Data excerpts
# # # # #

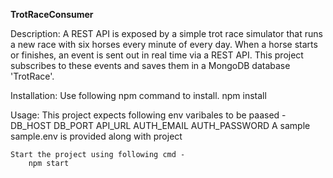 **TrotRaceConsumer**

Description:
    A REST API is exposed by a simple trot race simulator that runs a new race with six horses every minute of every day. When a horse starts or finishes, an event is sent out in real time via a REST API.
    This project subscribes to these events and saves them in a MongoDB database 'TrotRace'.

Installation:
    Use following npm command to install.
        npm install

Usage:
    This project expects following env varibales to be paased -
        DB_HOST
        DB_PORT
        API_URL
        AUTH_EMAIL
        AUTH_PASSWORD
    A sample sample.env is provided along with project

    Start the project using following cmd -
        npm start

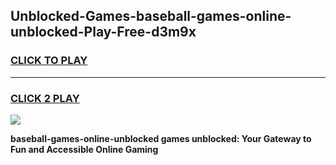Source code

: 
## Unblocked-Games-baseball-games-online-unblocked-Play-Free-d3m9x
<h3>
<a href="https://premium76.site?title=baseball-games-online-unblocked&ref=23A">CLICK TO PLAY</a></h3>
<hr>

<h3>
<a href="https://premium76.site?title=baseball-games-online-unblocked&ref=23A">CLICK 2 PLAY</a>
  
</h3>

<a href="https://premium76.site?title=baseball-games-online-unblocked&ref=23A"><img src="https://clearcache.store/games.png"></a>


**baseball-games-online-unblocked games unblocked: Your Gateway to Fun and Accessible Online Gaming**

# # # # #

The word "site" appears in some lines of the data. Copy every one of those lines.

(ANSWER SECTION):
<a href="https://premium76.site?title=baseball-games-online-unblocked&ref=23A">CLICK TO PLAY</a></h3>
<a href="https://premium76.site?title=baseball-games-online-unblocked&ref=23A">CLICK 2 PLAY</a>
<a href="https://premium76.site?title=baseball-games-online-unblocked&ref=23A"><img src="https://clearcache.store/games.png"></a>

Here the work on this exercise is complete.